Le Olimpiadi Invernali di Milano‑Cortina 2026 vedono la Norvegia saldamente al comando del medagliere, mentre l’Italia occupa un meritatissimo secondo posto. Gli azzurri hanno conquistato un totale di diciotto medaglie, frutto di sei ori, tre argenti e nove bronzi, confermando una delle migliori performance storiche nella disciplina.

La graduatoria e i primi risultati

La Norvegia guida la classifica con diciannove medaglie complessive (nove ori, tre argenti, sette bronzi). L’Italia la segue da vicino con diciotto podi (sei ori, tre argenti, nove bronzi).

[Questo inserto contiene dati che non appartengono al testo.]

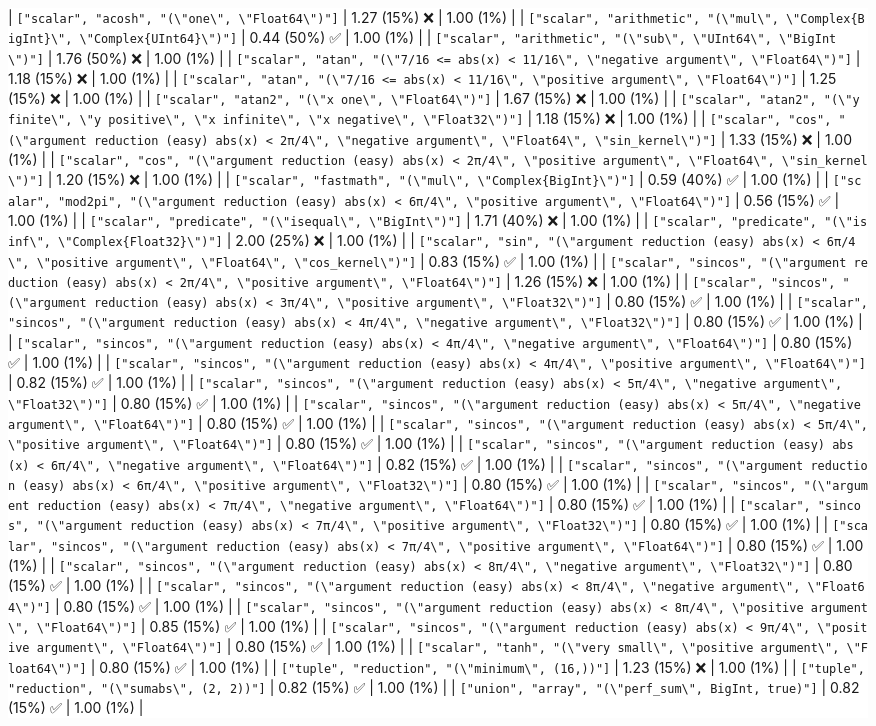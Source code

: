 | `["scalar", "acosh", "(\"one\", \"Float64\")"]` | 1.27 (15%) :x: | 1.00 (1%)  |
| `["scalar", "arithmetic", "(\"mul\", \"Complex{BigInt}\", \"Complex{UInt64}\")"]` | 0.44 (50%) :white_check_mark: | 1.00 (1%)  |
| `["scalar", "arithmetic", "(\"sub\", \"UInt64\", \"BigInt\")"]` | 1.76 (50%) :x: | 1.00 (1%)  |
| `["scalar", "atan", "(\"7/16 <= abs(x) < 11/16\", \"negative argument\", \"Float64\")"]` | 1.18 (15%) :x: | 1.00 (1%)  |
| `["scalar", "atan", "(\"7/16 <= abs(x) < 11/16\", \"positive argument\", \"Float64\")"]` | 1.25 (15%) :x: | 1.00 (1%)  |
| `["scalar", "atan2", "(\"x one\", \"Float64\")"]` | 1.67 (15%) :x: | 1.00 (1%)  |
| `["scalar", "atan2", "(\"y finite\", \"y positive\", \"x infinite\", \"x negative\", \"Float32\")"]` | 1.18 (15%) :x: | 1.00 (1%)  |
| `["scalar", "cos", "(\"argument reduction (easy) abs(x) < 2π/4\", \"negative argument\", \"Float64\", \"sin_kernel\")"]` | 1.33 (15%) :x: | 1.00 (1%)  |
| `["scalar", "cos", "(\"argument reduction (easy) abs(x) < 2π/4\", \"positive argument\", \"Float64\", \"sin_kernel\")"]` | 1.20 (15%) :x: | 1.00 (1%)  |
| `["scalar", "fastmath", "(\"mul\", \"Complex{BigInt}\")"]` | 0.59 (40%) :white_check_mark: | 1.00 (1%)  |
| `["scalar", "mod2pi", "(\"argument reduction (easy) abs(x) < 6π/4\", \"positive argument\", \"Float64\")"]` | 0.56 (15%) :white_check_mark: | 1.00 (1%)  |
| `["scalar", "predicate", "(\"isequal\", \"BigInt\")"]` | 1.71 (40%) :x: | 1.00 (1%)  |
| `["scalar", "predicate", "(\"isinf\", \"Complex{Float32}\")"]` | 2.00 (25%) :x: | 1.00 (1%)  |
| `["scalar", "sin", "(\"argument reduction (easy) abs(x) < 6π/4\", \"positive argument\", \"Float64\", \"cos_kernel\")"]` | 0.83 (15%) :white_check_mark: | 1.00 (1%)  |
| `["scalar", "sincos", "(\"argument reduction (easy) abs(x) < 2π/4\", \"positive argument\", \"Float64\")"]` | 1.26 (15%) :x: | 1.00 (1%)  |
| `["scalar", "sincos", "(\"argument reduction (easy) abs(x) < 3π/4\", \"positive argument\", \"Float32\")"]` | 0.80 (15%) :white_check_mark: | 1.00 (1%)  |
| `["scalar", "sincos", "(\"argument reduction (easy) abs(x) < 4π/4\", \"negative argument\", \"Float32\")"]` | 0.80 (15%) :white_check_mark: | 1.00 (1%)  |
| `["scalar", "sincos", "(\"argument reduction (easy) abs(x) < 4π/4\", \"negative argument\", \"Float64\")"]` | 0.80 (15%) :white_check_mark: | 1.00 (1%)  |
| `["scalar", "sincos", "(\"argument reduction (easy) abs(x) < 4π/4\", \"positive argument\", \"Float64\")"]` | 0.82 (15%) :white_check_mark: | 1.00 (1%)  |
| `["scalar", "sincos", "(\"argument reduction (easy) abs(x) < 5π/4\", \"negative argument\", \"Float32\")"]` | 0.80 (15%) :white_check_mark: | 1.00 (1%)  |
| `["scalar", "sincos", "(\"argument reduction (easy) abs(x) < 5π/4\", \"negative argument\", \"Float64\")"]` | 0.80 (15%) :white_check_mark: | 1.00 (1%)  |
| `["scalar", "sincos", "(\"argument reduction (easy) abs(x) < 5π/4\", \"positive argument\", \"Float64\")"]` | 0.80 (15%) :white_check_mark: | 1.00 (1%)  |
| `["scalar", "sincos", "(\"argument reduction (easy) abs(x) < 6π/4\", \"negative argument\", \"Float64\")"]` | 0.82 (15%) :white_check_mark: | 1.00 (1%)  |
| `["scalar", "sincos", "(\"argument reduction (easy) abs(x) < 6π/4\", \"positive argument\", \"Float32\")"]` | 0.80 (15%) :white_check_mark: | 1.00 (1%)  |
| `["scalar", "sincos", "(\"argument reduction (easy) abs(x) < 7π/4\", \"negative argument\", \"Float64\")"]` | 0.80 (15%) :white_check_mark: | 1.00 (1%)  |
| `["scalar", "sincos", "(\"argument reduction (easy) abs(x) < 7π/4\", \"positive argument\", \"Float32\")"]` | 0.80 (15%) :white_check_mark: | 1.00 (1%)  |
| `["scalar", "sincos", "(\"argument reduction (easy) abs(x) < 7π/4\", \"positive argument\", \"Float64\")"]` | 0.80 (15%) :white_check_mark: | 1.00 (1%)  |
| `["scalar", "sincos", "(\"argument reduction (easy) abs(x) < 8π/4\", \"negative argument\", \"Float32\")"]` | 0.80 (15%) :white_check_mark: | 1.00 (1%)  |
| `["scalar", "sincos", "(\"argument reduction (easy) abs(x) < 8π/4\", \"negative argument\", \"Float64\")"]` | 0.80 (15%) :white_check_mark: | 1.00 (1%)  |
| `["scalar", "sincos", "(\"argument reduction (easy) abs(x) < 8π/4\", \"positive argument\", \"Float64\")"]` | 0.85 (15%) :white_check_mark: | 1.00 (1%)  |
| `["scalar", "sincos", "(\"argument reduction (easy) abs(x) < 9π/4\", \"positive argument\", \"Float64\")"]` | 0.80 (15%) :white_check_mark: | 1.00 (1%)  |
| `["scalar", "tanh", "(\"very small\", \"positive argument\", \"Float64\")"]` | 0.80 (15%) :white_check_mark: | 1.00 (1%)  |
| `["tuple", "reduction", "(\"minimum\", (16,))"]` | 1.23 (15%) :x: | 1.00 (1%)  |
| `["tuple", "reduction", "(\"sumabs\", (2, 2))"]` | 0.82 (15%) :white_check_mark: | 1.00 (1%)  |
| `["union", "array", "(\"perf_sum\", BigInt, true)"]` | 0.82 (15%) :white_check_mark: | 1.00 (1%)  |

Al terzo posto si posizionano gli Stati Uniti con sedici medaglie (quattro ori, otto argenti, quattro bronzi). La cerimonia d’apertura si è tenuta venerdì 6 febbraio, con le prime medaglie assegnate il giorno successivo. I Giochi si concluderanno domenica 22 febbraio.

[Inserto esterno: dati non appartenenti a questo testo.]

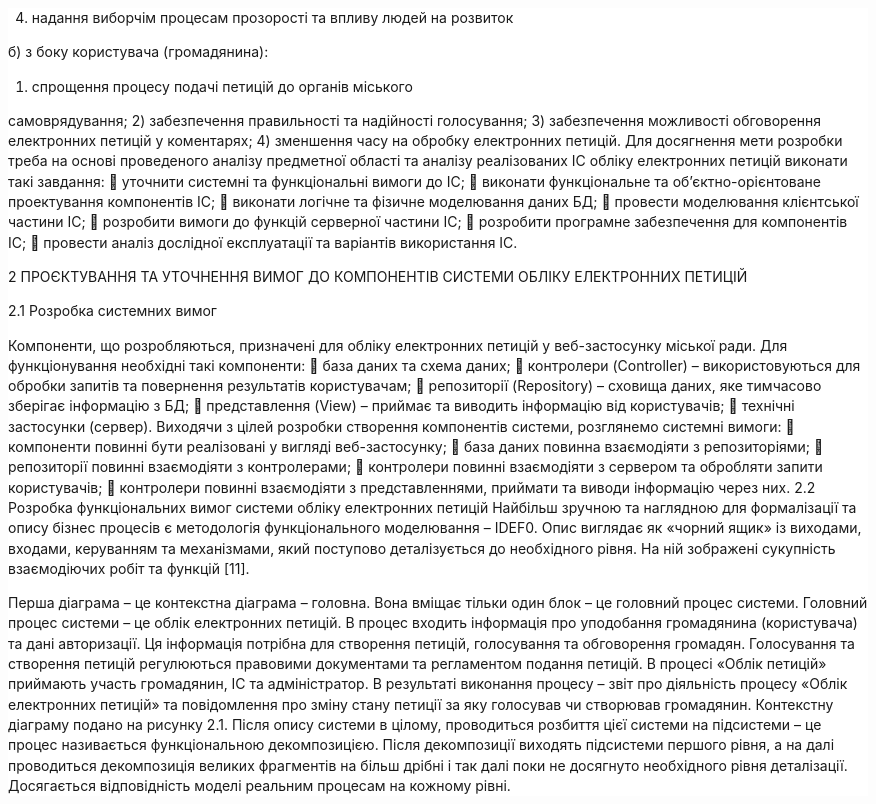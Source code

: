4)	надання виборчім процесам прозорості та впливу людей на розвиток

б) з боку користувача (громадянина):
1)	спрощення	процесу	подачі	петицій	до	органів	міського
 
самоврядування;
2)	забезпечення правильності та надійності голосування;
3)	забезпечення	можливості	обговорення	електронних	петицій	у коментарях;
4)	зменшення часу на обробку електронних петицій.
Для досягнення мети розробки треба на основі проведеного аналізу предметної області та аналізу реалізованих ІС обліку електронних петицій виконати такі завдання:
	уточнити системні та функціональні вимоги до ІС;
	виконати	функціональне	та	об’єктно-орієнтоване	проектування компонентів ІС;
	виконати логічне та фізичне моделювання даних БД;
	провести моделювання клієнтської частини ІС;
	розробити вимоги до функцій серверної частини ІС;
	розробити програмне забезпечення для компонентів ІС;
	провести аналіз дослідної експлуатації та варіантів використання ІС.
 
2 ПРОЄКТУВАННЯ ТА УТОЧНЕННЯ ВИМОГ ДО КОМПОНЕНТІВ СИСТЕМИ ОБЛІКУ ЕЛЕКТРОННИХ ПЕТИЦІЙ

2.1	Розробка системних вимог

Компоненти, що розробляються, призначені для обліку електронних петицій у веб-застосунку міської ради. Для функціонування необхідні такі компоненти:
	база даних та схема даних;
	контролери (Controller) – використовуються для обробки запитів та повернення результатів користувачам;
	репозиторії	(Repository)	–	сховища	даних,	яке	тимчасово	зберігає інформацію з БД;
	представлення	(View)	–	приймає	та	виводить	інформацію	від користувачів;
	технічні застосунки (сервер).
Виходячи з цілей розробки створення компонентів системи, розглянемо системні вимоги:
	компоненти повинні бути реалізовані у вигляді веб-застосунку;
	база даних повинна взаємодіяти з репозиторіями;
	репозиторії повинні взаємодіяти з контролерами;
	контролери	повинні	взаємодіяти	з	сервером	та	обробляти	запити користувачів;
	контролери повинні взаємодіяти з представленнями, приймати та виводи інформацію через них.
2.2	Розробка функціональних вимог системи обліку електронних петицій Найбільш зручною та наглядною для формалізації та опису бізнес процесів є
методологія функціонального моделювання – IDEF0. Опис виглядає як «чорний ящик» із виходами, входами, керуванням та механізмами, який поступово деталізується до необхідного рівня. На ній зображені сукупність взаємодіючих робіт та функцій [11].
 
Перша діаграма – це контекстна діаграма – головна. Вона вміщає тільки один блок – це головний процес системи. Головний процес системи – це облік електронних петицій. В процес входить інформація про уподобання громадянина (користувача) та дані авторизації. Ця інформація потрібна для створення петицій, голосування та обговорення громадян. Голосування та створення петицій регулюються правовими документами та регламентом подання петицій. В процесі
«Облік петицій» приймають участь громадянин, ІС та адміністратор. В результаті виконання процесу – звіт про діяльність процесу «Облік електронних петицій» та повідомлення про зміну стану петиції за яку голосував чи створював громадянин.
Контекстну діаграму подано на рисунку 2.1.
Після опису системи в цілому, проводиться розбиття цієї системи на підсистеми – це процес називається функціональною декомпозицією. Після декомпозиції виходять підсистеми першого рівня, а на далі проводиться декомпозиція великих фрагментів на більш дрібні і так далі поки не досягнуто необхідного рівня деталізації. Досягається відповідність моделі реальним процесам на кожному рівні.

Confronto con le edizioni passate

La performance italiana a Milano‑Cortina 2026 si avvicina al record di venti podi stabilito a Lillehammer 1994, edizione in cui gli azzurri conquistarono sette ori, cinque argenti e otto bronzi. Il regolamento ufficiale del Comitato Olimpico Internazionale (CIO) privilegia il numero di ori nella classifica del medagliere. Questo criterio spiega perché la Norvegia mantiene la prima posizione, nonostante l’Italia abbia un numero totale di medaglie superiore.

Obiettivi e strategie

L’Italia ha raggiunto quota diciotto medaglie complessive, eguagliando la Norvegia per numero di podi, ma restando seconda per numero di ori. Il record storico di Lillehammer 1994 resta un obiettivo ambizioso, con soli due podi in più da conquistare per superarlo. Per la federazione italiana, l’obiettivo primario resta il numero totale di podi, con la chiara ambizione di superare il primato del 1994. Il CIO, tuttavia, stabilisce che la classifica ufficiale si basa sul numero di ori, seguito da argenti e bronzi in caso di parità. Questo rende la competizione particolarmente strategica per ogni nazione.